Within the traditional approach to building recommendation engines supported by AI (or more specifically by the Machine Learning branch of it), we gather historical data, build a model, and then apply that model to generate recommendations for new customers.
In this process we could choose from within a range of models like Collaborative Filtering or Content-based filtering. Still, all the same, we follow the fundamental, underlying assumption that the future will be to some extent similar to the past. This is the paradigm of all models that fall into the category of Machine Learning models.
Although this assumption is never fully true, it generally works satisfactorily well. The implementation of Collaborative Filtering by Amazon paved the way for broad adoption of the approach in the industry and became a standard in the market. We could benefit from rich long-term historical data and the traditional approach simplicity for a relatively stable environment.
However, will it always work well? Unfortunately not.
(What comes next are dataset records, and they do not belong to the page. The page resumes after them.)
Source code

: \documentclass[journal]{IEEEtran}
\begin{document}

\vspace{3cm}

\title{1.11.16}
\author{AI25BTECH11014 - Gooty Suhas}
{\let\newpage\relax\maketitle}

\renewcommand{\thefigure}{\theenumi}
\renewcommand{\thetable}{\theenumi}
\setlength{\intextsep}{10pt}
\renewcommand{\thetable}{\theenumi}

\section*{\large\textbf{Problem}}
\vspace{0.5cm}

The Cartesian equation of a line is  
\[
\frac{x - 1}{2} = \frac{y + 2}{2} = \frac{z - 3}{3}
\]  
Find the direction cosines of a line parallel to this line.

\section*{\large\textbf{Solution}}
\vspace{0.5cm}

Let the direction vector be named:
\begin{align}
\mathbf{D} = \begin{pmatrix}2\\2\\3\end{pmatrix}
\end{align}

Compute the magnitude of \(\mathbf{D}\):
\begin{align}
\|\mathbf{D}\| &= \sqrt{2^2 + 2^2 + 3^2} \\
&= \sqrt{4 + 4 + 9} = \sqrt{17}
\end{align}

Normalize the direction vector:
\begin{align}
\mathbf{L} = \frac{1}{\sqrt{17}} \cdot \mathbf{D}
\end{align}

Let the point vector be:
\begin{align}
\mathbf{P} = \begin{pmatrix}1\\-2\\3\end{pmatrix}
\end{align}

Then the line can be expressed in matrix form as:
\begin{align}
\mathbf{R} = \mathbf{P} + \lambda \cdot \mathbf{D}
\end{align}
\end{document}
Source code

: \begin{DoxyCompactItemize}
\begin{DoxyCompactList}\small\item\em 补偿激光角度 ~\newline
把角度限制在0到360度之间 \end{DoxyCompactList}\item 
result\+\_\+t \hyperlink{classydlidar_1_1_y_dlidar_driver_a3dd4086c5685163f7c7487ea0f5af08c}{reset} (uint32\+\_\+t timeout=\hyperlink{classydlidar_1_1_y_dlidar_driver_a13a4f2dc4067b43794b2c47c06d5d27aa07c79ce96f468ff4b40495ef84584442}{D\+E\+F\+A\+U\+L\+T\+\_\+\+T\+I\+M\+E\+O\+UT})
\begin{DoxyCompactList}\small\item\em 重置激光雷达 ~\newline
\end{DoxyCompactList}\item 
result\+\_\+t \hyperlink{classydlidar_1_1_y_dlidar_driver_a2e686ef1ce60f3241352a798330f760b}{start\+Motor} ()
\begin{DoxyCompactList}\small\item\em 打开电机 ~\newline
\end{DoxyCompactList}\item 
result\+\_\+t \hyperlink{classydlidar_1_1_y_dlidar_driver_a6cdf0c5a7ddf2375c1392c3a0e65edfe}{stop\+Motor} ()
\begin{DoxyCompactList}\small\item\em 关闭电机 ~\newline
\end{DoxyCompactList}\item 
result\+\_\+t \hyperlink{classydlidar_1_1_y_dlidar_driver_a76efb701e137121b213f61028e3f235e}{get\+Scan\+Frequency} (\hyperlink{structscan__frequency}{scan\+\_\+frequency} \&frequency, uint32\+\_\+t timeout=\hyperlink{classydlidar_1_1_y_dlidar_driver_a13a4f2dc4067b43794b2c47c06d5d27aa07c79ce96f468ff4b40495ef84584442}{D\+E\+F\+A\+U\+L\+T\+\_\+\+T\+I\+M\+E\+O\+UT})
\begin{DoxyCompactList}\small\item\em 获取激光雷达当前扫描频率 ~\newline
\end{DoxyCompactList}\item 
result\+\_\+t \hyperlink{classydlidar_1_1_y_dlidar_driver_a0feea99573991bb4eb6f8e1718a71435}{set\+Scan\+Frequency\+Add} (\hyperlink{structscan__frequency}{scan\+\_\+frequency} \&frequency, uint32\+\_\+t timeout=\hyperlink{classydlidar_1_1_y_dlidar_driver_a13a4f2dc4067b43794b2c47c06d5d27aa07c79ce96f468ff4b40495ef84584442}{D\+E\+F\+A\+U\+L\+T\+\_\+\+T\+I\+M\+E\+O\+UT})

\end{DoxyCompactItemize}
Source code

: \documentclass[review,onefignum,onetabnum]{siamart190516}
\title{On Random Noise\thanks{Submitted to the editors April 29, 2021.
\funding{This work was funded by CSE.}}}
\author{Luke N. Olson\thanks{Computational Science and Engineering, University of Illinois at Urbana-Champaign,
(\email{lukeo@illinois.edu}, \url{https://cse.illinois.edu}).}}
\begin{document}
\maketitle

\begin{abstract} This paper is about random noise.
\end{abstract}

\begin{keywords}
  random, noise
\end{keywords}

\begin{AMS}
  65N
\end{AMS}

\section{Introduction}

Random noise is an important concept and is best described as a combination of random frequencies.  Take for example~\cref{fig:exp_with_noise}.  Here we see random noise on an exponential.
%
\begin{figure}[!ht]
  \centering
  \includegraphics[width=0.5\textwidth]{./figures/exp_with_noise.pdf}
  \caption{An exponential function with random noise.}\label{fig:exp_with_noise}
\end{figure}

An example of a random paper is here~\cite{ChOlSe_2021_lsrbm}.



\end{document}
The main motto of the Shopify 2022 Ecommerce conference is:
“The only constant in commerce is change.”
Within this post, we will discuss the more potent emerging approach for building the recommendation engines drawn on the subcategory of Reinforcement Learning, Multi-Armed Bandit, and Contextual Bandit to handle the above challenge.
The challenges to recommendations in e-commerce
Quite often, we face a shifting environment or even abrupt changes, including but not limited to:
- Dynamic changes in the products offer – some products might not be available for sale or have low priority in the current sales target.
- The introduction of new products (we face a ‘cold start problem’ – we don’t have data for new products to assess their popularity).
- Changes in the website content, for example, when providing content for a blog or personalised content. One way of generating leads and boosting sales is to publish catchy articles to attract customers. As the content of articles differs, you will attract a different group of clients – we need to adapt our recommendations to the content.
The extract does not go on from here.